Friday, 27 December 2013

YARN: MapReduce 2

How does YARN overcomes shortcomings of “classic” MapReduce


– By splitting the responsibilities of the jobtracker into separate entities. Now a jobtracker takes care of both job scheduling and task progress monitoring. YARN separates these two roles into two daemons: A resource manager and application master. A resource manager manages the use of resources across the cluster and application manager manage the lifecycle of applications running on the cluster. Application master negotiates with the resource manager for cluster resources (number of containers) and then runs application specific processes in these containers. The containers are monitored by node managers running on cluster nodes, which make sure that only allocated resources re used not more than that.

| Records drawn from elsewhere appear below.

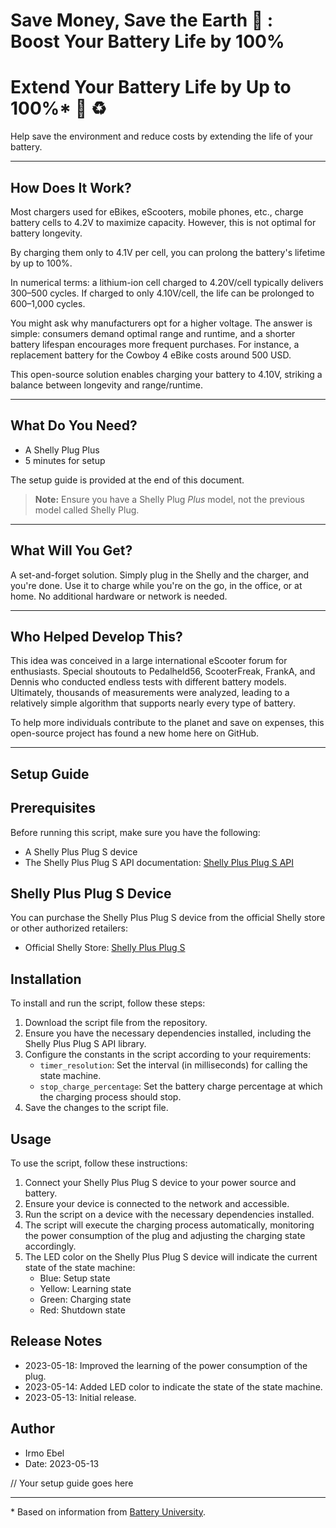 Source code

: 
# Save Money, Save the Earth 🍃 : Boost Your Battery Life by 100%


# Extend Your Battery Life by Up to 100%* :battery: :recycle:

Help save the environment and reduce costs by extending the life of your battery. 

---

## How Does It Work?

Most chargers used for eBikes, eScooters, mobile phones, etc., charge battery cells to 4.2V to maximize capacity. However, this is not optimal for battery longevity.

By charging them only to 4.1V per cell, you can prolong the battery's lifetime by up to 100%.

In numerical terms: a lithium-ion cell charged to 4.20V/cell typically delivers 300–500 cycles. If charged to only 4.10V/cell, the life can be prolonged to 600–1,000 cycles.

You might ask why manufacturers opt for a higher voltage. The answer is simple: consumers demand optimal range and runtime, and a shorter battery lifespan encourages more frequent purchases. For instance, a replacement battery for the Cowboy 4 eBike costs around 500 USD.

This open-source solution enables charging your battery to 4.10V, striking a balance between longevity and range/runtime.

---

## What Do You Need?

- A Shelly Plug Plus
- 5 minutes for setup

The setup guide is provided at the end of this document.

> **Note:** Ensure you have a Shelly Plug *Plus* model, not the previous model called Shelly Plug.

---

## What Will You Get?

A set-and-forget solution. Simply plug in the Shelly and the charger, and you're done. Use it to charge while you're on the go, in the office, or at home. No additional hardware or network is needed.

---

## Who Helped Develop This?

This idea was conceived in a large international eScooter forum for enthusiasts. Special shoutouts to Pedalheld56, ScooterFreak, FrankA, and Dennis who conducted endless tests with different battery models. Ultimately, thousands of measurements were analyzed, leading to a relatively simple algorithm that supports nearly every type of battery.

To help more individuals contribute to the planet and save on expenses, this open-source project has found a new home here on GitHub.

---

## Setup Guide

## Prerequisites

Before running this script, make sure you have the following:

- A Shelly Plus Plug S device
- The Shelly Plus Plug S API documentation: [Shelly Plus Plug S API](https://shelly-api-docs.shelly.cloud/#shelly-plug-s)

## Shelly Plus Plug S Device

You can purchase the Shelly Plus Plug S device from the official Shelly store or other authorized retailers:

  - Official Shelly Store: [Shelly Plus Plug S](https://www.shelly.cloud/en/products/shop/shelly-plus-plug-s)


## Installation

To install and run the script, follow these steps:

1. Download the script file from the repository.
2. Ensure you have the necessary dependencies installed, including the Shelly Plus Plug S API library.
3. Configure the constants in the script according to your requirements:
   - `timer_resolution`: Set the interval (in milliseconds) for calling the state machine.
   - `stop_charge_percentage`: Set the battery charge percentage at which the charging process should stop.
4. Save the changes to the script file.

## Usage

To use the script, follow these instructions:

1. Connect your Shelly Plus Plug S device to your power source and battery.
2. Ensure your device is connected to the network and accessible.
3. Run the script on a device with the necessary dependencies installed.
4. The script will execute the charging process automatically, monitoring the power consumption of the plug and adjusting the charging state accordingly.
5. The LED color on the Shelly Plus Plug S device will indicate the current state of the state machine:
   - Blue: Setup state
   - Yellow: Learning state
   - Green: Charging state
   - Red: Shutdown state

## Release Notes

- 2023-05-18: Improved the learning of the power consumption of the plug.
- 2023-05-14: Added LED color to indicate the state of the state machine.
- 2023-05-13: Initial release.

## Author

- Irmo Ebel
- Date: 2023-05-13


// Your setup guide goes here

---

\* Based on information from [Battery University](https://batteryuniversity.com/article/bu-808-how-to-prolong-lithium-based-batteries#:~:text=If%20charged%20to%20only%204.10,the%20capacity%20the%20battery%20stores).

Yarn is more general than MapReduce in fact MapReduce is just one type YARN application. The best thing about YARN design is that different YARN Applications can coexist on the same cluster. It is also possible for users to run different versions of MapReduce on the same YARN cluster, which makes the process of upgrading MapReduce more manageable. MapReduce on YARN involves more entities than classic MapReduce(MapReduce 1).They are:

  • The client
  • The YARN Resource Manager
  • The YARN Node Manager
  • The MapReduce Application Master
  • The Distributed Filesystem

The process of running a job is shown below.

Job Submission


  • Step 1 in figure:The submit() method on Job creates an internal Jobsubmitter instance and calls submitJobInternal() on it.The job submission process implemented by Jobsubmitter does the following.
  • Step 2:Asks the resource manager a new job Id.
  • Step 3:Checks the output specification of the job,Computes input splits,Copies job resources (job JAR ,configuration,and split information)to HDFS.
  • Step 4:Finally, the job is submitted by calling submitApplication() on the resource manager.

Job Intitialization


  • Step 5a and 5b: When the resource manager receives a call to its submitApplication(), it hands off the request to the scheduler.The scheduler allocates a container,and the resource manager then launches the application master's process there , under the node manager's management.
  • Step 6:The application master initializes job by creating a number of book keeping objects to keep track of the job's progress,as it will receive progress and completion reports from the tasks.
  • Step 7:Then it receives the input splits computed in the client from the shared filesystem.


Task Assignment


  • Step 8: If the job does not qualify for running as uber task, then the application master requestes containers for all the map and reduce rasks in the job from resource manager.
Note: All requests includes inforamation about each map task's data locality, in particular the hosts and coressponding racks that the input split resides on.The scheduler uses this info to make scheduling decesions.How? It attempts to place tasks on data-local nodes(in the ideal case), but if this is not possible, it prefers rack-local placement to non=local placement.

Task Execution


  • Step 9a and 9b: After a container has been assigned to the task by resource manager's scheduler, the application master starts the container by contacting the node manager.
  • Step 10:The task is executed by a Java application whose main class is YarnChild. Before running the task it localizes the resources that task needs, which includes the job configuration and JAR file and any files from distributed cache.
  • Step 11: Finally, it runs the map or reduce task
Note: Unlike MapReduce 1 YARN does not suppoert JVM reuse,so each task runs in a new JVM.Streaming and Pipes programs work in the same way as MapReduce 1.The YarnChild launches the Streaming or Pipes process and communicates with it using standard input/output or a socket(respectively).

Progress and status updates


  • When running under YARN , the task reports its progress and status back to its application master,which has an aggregate view of the job,every three seconds over the umbilical interface.The clients polls the appkiaction master every second to receive progress updates,which are usually displayed to the user.


Job Completion


  • Every five seconds the client checks whether the job has completed by calling the waitForCompletion() method on Job.The polling interval can be set via the mapreduce.client.completon.pollinterval configuration property. On job completion,the applcation master and the task containers clean up their working stste , and the OutputCommitter's job cleanup method is called.Job information is archived by the job history server to enable later interrogation b users if desired.